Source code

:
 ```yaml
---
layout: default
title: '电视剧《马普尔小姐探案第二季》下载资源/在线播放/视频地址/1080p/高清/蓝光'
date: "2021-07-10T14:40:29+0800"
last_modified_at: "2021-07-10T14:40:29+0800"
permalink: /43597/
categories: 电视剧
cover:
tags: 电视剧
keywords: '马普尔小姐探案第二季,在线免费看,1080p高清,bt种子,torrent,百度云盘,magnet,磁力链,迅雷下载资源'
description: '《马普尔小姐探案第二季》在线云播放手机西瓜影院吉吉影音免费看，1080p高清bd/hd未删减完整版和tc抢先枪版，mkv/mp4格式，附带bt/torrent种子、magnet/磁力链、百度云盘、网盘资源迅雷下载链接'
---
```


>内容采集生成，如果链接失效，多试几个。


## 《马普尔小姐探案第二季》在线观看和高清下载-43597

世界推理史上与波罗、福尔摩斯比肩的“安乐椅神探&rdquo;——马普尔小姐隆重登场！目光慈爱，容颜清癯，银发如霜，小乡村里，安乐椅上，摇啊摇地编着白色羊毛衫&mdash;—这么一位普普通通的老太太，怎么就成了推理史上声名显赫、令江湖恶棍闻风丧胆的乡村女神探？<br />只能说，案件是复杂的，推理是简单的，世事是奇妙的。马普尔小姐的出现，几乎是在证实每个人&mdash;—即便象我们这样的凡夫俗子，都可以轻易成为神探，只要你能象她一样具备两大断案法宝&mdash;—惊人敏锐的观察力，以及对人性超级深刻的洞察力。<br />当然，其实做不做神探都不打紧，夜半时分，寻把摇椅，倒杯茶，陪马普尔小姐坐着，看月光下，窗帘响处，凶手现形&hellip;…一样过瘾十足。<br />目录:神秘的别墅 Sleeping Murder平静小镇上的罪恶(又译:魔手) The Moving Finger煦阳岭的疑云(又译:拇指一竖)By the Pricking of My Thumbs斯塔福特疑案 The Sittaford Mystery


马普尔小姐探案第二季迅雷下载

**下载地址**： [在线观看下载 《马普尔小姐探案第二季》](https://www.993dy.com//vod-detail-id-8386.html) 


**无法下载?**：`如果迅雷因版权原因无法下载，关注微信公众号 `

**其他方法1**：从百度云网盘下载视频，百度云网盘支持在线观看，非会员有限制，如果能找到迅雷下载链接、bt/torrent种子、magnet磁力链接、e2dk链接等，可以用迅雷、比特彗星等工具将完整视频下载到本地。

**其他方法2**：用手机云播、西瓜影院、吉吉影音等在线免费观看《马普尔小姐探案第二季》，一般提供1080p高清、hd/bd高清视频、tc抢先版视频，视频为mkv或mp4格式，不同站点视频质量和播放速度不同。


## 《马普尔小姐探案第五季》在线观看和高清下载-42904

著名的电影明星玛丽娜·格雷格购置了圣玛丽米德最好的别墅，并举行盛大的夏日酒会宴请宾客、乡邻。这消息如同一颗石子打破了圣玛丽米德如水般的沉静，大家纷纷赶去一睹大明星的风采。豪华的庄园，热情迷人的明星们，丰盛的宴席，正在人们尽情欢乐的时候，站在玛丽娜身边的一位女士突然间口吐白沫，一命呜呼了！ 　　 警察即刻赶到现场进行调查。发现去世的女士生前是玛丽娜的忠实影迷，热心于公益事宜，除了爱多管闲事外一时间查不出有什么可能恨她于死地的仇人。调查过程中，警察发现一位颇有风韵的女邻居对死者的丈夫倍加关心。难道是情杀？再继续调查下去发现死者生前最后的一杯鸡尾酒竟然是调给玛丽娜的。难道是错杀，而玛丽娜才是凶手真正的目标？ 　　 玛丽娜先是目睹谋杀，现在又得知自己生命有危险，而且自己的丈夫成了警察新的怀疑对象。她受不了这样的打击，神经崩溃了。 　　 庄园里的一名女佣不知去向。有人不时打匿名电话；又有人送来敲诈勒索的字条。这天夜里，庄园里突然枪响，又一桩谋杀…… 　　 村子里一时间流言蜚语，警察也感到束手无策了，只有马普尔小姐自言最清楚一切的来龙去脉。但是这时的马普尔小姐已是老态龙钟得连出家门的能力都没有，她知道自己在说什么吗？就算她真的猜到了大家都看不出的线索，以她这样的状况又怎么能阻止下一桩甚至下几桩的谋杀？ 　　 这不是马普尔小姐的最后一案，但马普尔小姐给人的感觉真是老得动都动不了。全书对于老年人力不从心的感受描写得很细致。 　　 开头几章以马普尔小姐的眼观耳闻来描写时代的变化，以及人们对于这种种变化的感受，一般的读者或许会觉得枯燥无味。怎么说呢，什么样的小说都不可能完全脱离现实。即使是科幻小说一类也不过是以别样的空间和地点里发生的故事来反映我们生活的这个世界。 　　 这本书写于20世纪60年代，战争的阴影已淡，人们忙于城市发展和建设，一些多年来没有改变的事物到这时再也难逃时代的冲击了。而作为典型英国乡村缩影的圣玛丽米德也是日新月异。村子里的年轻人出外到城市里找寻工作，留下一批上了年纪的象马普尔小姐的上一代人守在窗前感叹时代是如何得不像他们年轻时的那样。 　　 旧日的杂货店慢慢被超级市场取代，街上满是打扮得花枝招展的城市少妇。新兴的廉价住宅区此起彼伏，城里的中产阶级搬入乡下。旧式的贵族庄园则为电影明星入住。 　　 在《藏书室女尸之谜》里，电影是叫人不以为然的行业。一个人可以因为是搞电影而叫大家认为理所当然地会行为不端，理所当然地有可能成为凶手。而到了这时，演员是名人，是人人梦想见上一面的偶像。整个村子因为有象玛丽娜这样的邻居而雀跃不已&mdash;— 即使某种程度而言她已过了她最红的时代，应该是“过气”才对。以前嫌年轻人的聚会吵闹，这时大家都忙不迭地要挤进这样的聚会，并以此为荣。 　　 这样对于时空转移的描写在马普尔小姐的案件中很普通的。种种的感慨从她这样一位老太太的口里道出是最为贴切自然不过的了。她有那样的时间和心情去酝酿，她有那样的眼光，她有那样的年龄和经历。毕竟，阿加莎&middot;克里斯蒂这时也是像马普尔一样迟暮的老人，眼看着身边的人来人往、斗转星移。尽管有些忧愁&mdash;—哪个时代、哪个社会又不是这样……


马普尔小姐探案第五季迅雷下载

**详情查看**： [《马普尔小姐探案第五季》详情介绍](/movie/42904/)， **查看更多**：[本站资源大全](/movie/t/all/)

## WHAT THIS TASK INVOLVES
Please write out the material word for word from its first line through the line holding "## 《马普尔小姐探案第五季》在线观看和高清下载-42904", including both, and no line past it.

## RESPONSE TO THE TASK
Source code

:
 ```yaml
---
layout: default
title: '电视剧《马普尔小姐探案第二季》下载资源/在线播放/视频地址/1080p/高清/蓝光'
date: "2021-07-10T14:40:29+0800"
last_modified_at: "2021-07-10T14:40:29+0800"
permalink: /43597/
categories: 电视剧
cover:
tags: 电视剧
keywords: '马普尔小姐探案第二季,在线免费看,1080p高清,bt种子,torrent,百度云盘,magnet,磁力链,迅雷下载资源'
description: '《马普尔小姐探案第二季》在线云播放手机西瓜影院吉吉影音免费看，1080p高清bd/hd未删减完整版和tc抢先枪版，mkv/mp4格式，附带bt/torrent种子、magnet/磁力链、百度云盘、网盘资源迅雷下载链接'
---
```


>内容采集生成，如果链接失效，多试几个。


## 《马普尔小姐探案第二季》在线观看和高清下载-43597

世界推理史上与波罗、福尔摩斯比肩的“安乐椅神探&rdquo;——马普尔小姐隆重登场！目光慈爱，容颜清癯，银发如霜，小乡村里，安乐椅上，摇啊摇地编着白色羊毛衫&mdash;—这么一位普普通通的老太太，怎么就成了推理史上声名显赫、令江湖恶棍闻风丧胆的乡村女神探？<br />只能说，案件是复杂的，推理是简单的，世事是奇妙的。马普尔小姐的出现，几乎是在证实每个人&mdash;—即便象我们这样的凡夫俗子，都可以轻易成为神探，只要你能象她一样具备两大断案法宝&mdash;—惊人敏锐的观察力，以及对人性超级深刻的洞察力。<br />当然，其实做不做神探都不打紧，夜半时分，寻把摇椅，倒杯茶，陪马普尔小姐坐着，看月光下，窗帘响处，凶手现形&hellip;…一样过瘾十足。<br />目录:神秘的别墅 Sleeping Murder平静小镇上的罪恶(又译:魔手) The Moving Finger煦阳岭的疑云(又译:拇指一竖)By the Pricking of My Thumbs斯塔福特疑案 The Sittaford Mystery


马普尔小姐探案第二季迅雷下载

**下载地址**： [在线观看下载 《马普尔小姐探案第二季》](https://www.993dy.com//vod-detail-id-8386.html) 


**无法下载?**：`如果迅雷因版权原因无法下载，关注微信公众号 `

**其他方法1**：从百度云网盘下载视频，百度云网盘支持在线观看，非会员有限制，如果能找到迅雷下载链接、bt/torrent种子、magnet磁力链接、e2dk链接等，可以用迅雷、比特彗星等工具将完整视频下载到本地。

**其他方法2**：用手机云播、西瓜影院、吉吉影音等在线免费观看《马普尔小姐探案第二季》，一般提供1080p高清、hd/bd高清视频、tc抢先版视频，视频为mkv或mp4格式，不同站点视频质量和播放速度不同。


## 《马普尔小姐探案第五季》在线观看和高清下载-42904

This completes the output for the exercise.